King George V reign began on 6 May, 1910. He was determined to visit India as soon as possible after his coronation in London (22 June 1911), in order to be crowned King/Emperor of India in Delhi. His advisors considered that an actual coronation ceremony was inappropriate, and suggested that he be presented as the crowned King/Emperor of India and receive the homage of the Indian Princes and rulers while he was seated upon his throne. This took place at a Durbar in Delhi on 12 December 1911.
The King was passionate about shooting. After the Coronation, he was looking forward to spending as much time as possible big-game shooting in Nepal. During his previous visit to India as Prince of Wales in 1905-1906, his planned shooting trip at the invitation of the Maharaja of Nepal had been cancelled due to an outbreak of cholera in the region. Before his 1911 visit, Maharaja Chandra Shamsher Jang Bahadur Rana, Prime Minister and ruler of Nepal from 1901-1929, had again invited him for a shoot in the Tarai region. Nepal's political power was held by the Rana family, which had instituted a system of hereditary Prime Ministers in the mid-19th century. The King of Nepal, who only held an honorary position, died a few days before King George V's planned trip, but had insisted before his death that the visit should not be cancelled.

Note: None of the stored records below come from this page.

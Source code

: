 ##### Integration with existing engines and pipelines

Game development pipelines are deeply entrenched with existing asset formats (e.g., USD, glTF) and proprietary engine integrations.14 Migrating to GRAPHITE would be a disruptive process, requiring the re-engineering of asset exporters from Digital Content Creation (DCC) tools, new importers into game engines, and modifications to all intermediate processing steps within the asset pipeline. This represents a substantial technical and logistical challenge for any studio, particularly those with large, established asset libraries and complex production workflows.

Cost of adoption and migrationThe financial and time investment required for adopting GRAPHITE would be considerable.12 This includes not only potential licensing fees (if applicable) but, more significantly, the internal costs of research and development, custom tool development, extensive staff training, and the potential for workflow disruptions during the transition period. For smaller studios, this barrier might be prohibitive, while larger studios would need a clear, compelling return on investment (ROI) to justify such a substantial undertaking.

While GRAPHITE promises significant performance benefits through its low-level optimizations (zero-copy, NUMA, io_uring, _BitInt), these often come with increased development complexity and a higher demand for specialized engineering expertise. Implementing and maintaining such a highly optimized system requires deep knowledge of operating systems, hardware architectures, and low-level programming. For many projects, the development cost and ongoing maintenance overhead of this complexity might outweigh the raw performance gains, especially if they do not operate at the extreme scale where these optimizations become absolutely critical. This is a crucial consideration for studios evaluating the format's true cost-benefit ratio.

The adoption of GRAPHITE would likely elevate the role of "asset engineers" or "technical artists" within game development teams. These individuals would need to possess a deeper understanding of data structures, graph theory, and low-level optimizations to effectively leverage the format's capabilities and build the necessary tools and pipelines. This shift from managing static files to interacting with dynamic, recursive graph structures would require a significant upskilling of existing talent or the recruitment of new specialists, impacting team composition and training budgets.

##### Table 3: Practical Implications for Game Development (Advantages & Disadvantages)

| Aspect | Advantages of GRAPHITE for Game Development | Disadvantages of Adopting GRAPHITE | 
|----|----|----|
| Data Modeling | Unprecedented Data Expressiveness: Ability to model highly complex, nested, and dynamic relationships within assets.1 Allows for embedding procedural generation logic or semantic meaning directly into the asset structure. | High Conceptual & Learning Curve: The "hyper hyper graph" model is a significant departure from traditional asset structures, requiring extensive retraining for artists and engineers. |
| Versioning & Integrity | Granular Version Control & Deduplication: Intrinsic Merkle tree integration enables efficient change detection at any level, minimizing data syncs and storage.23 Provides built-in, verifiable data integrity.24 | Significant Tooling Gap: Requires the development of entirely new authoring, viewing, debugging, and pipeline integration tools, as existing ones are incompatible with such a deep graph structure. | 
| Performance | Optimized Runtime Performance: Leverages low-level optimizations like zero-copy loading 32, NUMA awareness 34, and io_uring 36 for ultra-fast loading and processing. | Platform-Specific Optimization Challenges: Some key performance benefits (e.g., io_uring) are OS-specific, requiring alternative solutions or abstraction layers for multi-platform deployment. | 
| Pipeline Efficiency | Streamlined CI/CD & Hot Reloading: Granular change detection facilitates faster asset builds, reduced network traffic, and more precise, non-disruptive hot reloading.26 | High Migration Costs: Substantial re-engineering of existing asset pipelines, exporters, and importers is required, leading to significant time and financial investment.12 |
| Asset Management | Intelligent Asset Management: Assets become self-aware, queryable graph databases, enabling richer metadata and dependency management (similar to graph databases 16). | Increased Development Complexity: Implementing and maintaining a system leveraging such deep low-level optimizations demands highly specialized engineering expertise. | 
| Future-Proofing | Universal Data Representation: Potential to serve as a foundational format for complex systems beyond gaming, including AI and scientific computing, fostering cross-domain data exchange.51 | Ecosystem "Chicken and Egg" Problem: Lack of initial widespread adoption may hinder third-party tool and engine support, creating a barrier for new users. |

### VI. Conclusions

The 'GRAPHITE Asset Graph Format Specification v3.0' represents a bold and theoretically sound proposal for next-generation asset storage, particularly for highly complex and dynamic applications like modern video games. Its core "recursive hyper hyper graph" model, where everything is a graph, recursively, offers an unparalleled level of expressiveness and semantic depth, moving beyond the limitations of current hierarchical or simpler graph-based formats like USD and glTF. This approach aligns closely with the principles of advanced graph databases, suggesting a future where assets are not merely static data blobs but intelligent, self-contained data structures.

The King travelled by train to Bhikna Thori in India, a few hundred metres from the border with Nepal. He proceeded by motor car to the first day's shooting ground. After about 20 kilometres, they reached the valley of the Rui River, from where they mounted elephants and proceeded into the forest. The king shot his first tiger while it leapt a small stream. That day the party killed four tigers and three rhinoceros. The camp for the next five days was at Sukhibar, on a bend of the Rapti River, with the forest behind. "The river flowed past the camp in a broad and placid stream, forming a splendid foreground to the open jungle on the other bank, while occasionally in the distance a view could be caught of the snow-capped peaks of the Himalayas." (Historical record of the Imperial visit to India, 1911, p.230).

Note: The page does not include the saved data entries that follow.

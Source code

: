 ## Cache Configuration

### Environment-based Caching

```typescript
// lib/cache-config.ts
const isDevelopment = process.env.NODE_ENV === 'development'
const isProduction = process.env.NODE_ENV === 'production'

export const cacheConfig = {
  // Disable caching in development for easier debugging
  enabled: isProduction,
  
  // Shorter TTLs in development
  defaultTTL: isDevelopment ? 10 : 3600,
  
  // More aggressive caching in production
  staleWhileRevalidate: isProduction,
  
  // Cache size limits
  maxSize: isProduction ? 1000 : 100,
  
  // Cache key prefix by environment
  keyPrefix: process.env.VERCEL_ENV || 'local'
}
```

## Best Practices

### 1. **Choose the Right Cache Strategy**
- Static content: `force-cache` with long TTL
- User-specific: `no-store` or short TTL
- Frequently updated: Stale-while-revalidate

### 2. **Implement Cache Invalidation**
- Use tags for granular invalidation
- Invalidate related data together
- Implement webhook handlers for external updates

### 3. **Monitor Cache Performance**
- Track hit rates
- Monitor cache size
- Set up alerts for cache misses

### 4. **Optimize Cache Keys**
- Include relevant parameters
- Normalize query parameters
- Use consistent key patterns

On 23 December, the camp moved to Kasra, eight miles farther up the river Rapti. The Maharaja's entourage, who were in a separate camp further along the river, numbered 14,000 including 2000 elephant attendants. After Divine Service on Sunday 24 December 1911, the Maharaja presented the King with a collection of over seventy varieties of animals indigenous to Nepal. During the hunting that followed Divine Service on 25 December, nearly 600 elephants formed the "ring". The King shot the largest tiger of the expedition on that day. On the last day of the visit, 28 December, the King reviewed a Brigade of four Nepalese regiments on his way to the hunting ground. The total number of animals killed during the hunting trip was 39 tigers, 18 rhinoceros, and 4 bears. (Historical record of the Imperial visit to India, 1911, p.231-233).